Marcelo Rosado

Personal information
- Full name: Marcelo Rosado Carrasco
- Nationality: Spanish
- Born: 2 October 1978 (age 47) Málaga, Spain

Sport
- Country: Spain
- Sport: 5-a-side football

Medal record
Men's 5-a-side football
Representing Spain
Paralympic Games
| Bronze medal – third place | 2004 Athens | Team |
| Bronze medal – third place | 2012 London | Team |

= Marcelo Rosado =

Spanish footballer

Marcelo Rosado Carrasco (born 2 October 1978 in Málaga) is a 5-a-side football player from Spain. He has a disability: he is blind and is a B1 type sportsperson. He played 5-per-team football at the 2004 Summer Paralympics. His team finished third after they played Greece and, won 2–0. He played 5-per-team football at the 2012 Summer Paralympics. His team finished third after they played Argentina and, won 1-0 in a penalty shoot out. Rosado took one of the penalty shots but missed. The bronze medal game was watched by Infanta Elena and President of the Spanish Paralympic Committee. In the team's opening game against Great Britain, the game ended in a 1–1 draw.

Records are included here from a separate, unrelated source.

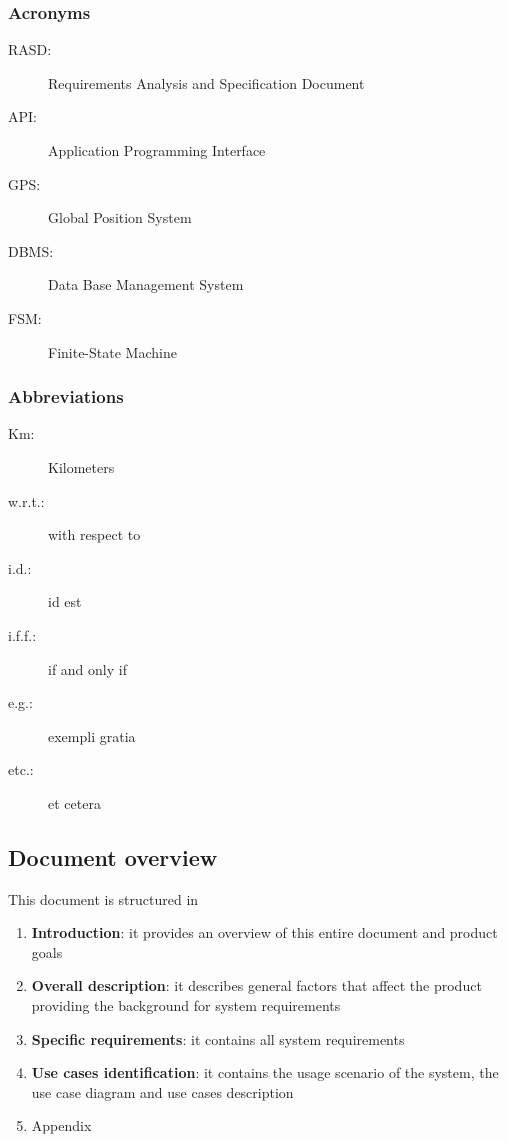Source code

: \subsubsection{Acronyms}
	\begin{description}
		\item [RASD:] Requirements Analysis and Specification Document
		\item [API:] Application Programming Interface
		\item [GPS:] Global Position System
		\item [DBMS:] Data Base Management System
		\item [FSM:] Finite-State Machine
	\end{description}
\subsubsection{Abbreviations}
	\begin{description}
		\item [Km:] Kilometers
		\item [w.r.t.:] with respect to
		\item [i.d.:] id est
		\item [i.f.f.:] if and only if
		\item [e.g.:] exempli gratia
		\item [etc.:] et cetera
	\end{description}

\subsection{Document overview}
This document is structured in 
\begin{enumerate}
	\item \textbf{Introduction}: it provides an overview of this entire document and product goals
	\item \textbf{Overall description}: it describes general factors that affect the product providing the background for system requirements
	\item \textbf{Specific requirements}: it contains all system requirements
	\item \textbf{Use cases identification}: it contains the usage scenario of the system, the use case diagram and use cases description
	\item Appendix
\end{enumerate}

He competed in the 2010 World Championships where he represented Spain. In 2011, he represented Spain in the Turkey hosted European Championships. His team was faced Turkey, Russia and Greece in the group stage.

He was a member of the national team in 2013 and competed in the European Championships. The team faced Russia, Greece and France in the group stage. His team won their opener against Russia. His team went on to defeat France and finish first in the competition.

In 2013, he was awarded the bronze Real Orden al Mérito Deportivo.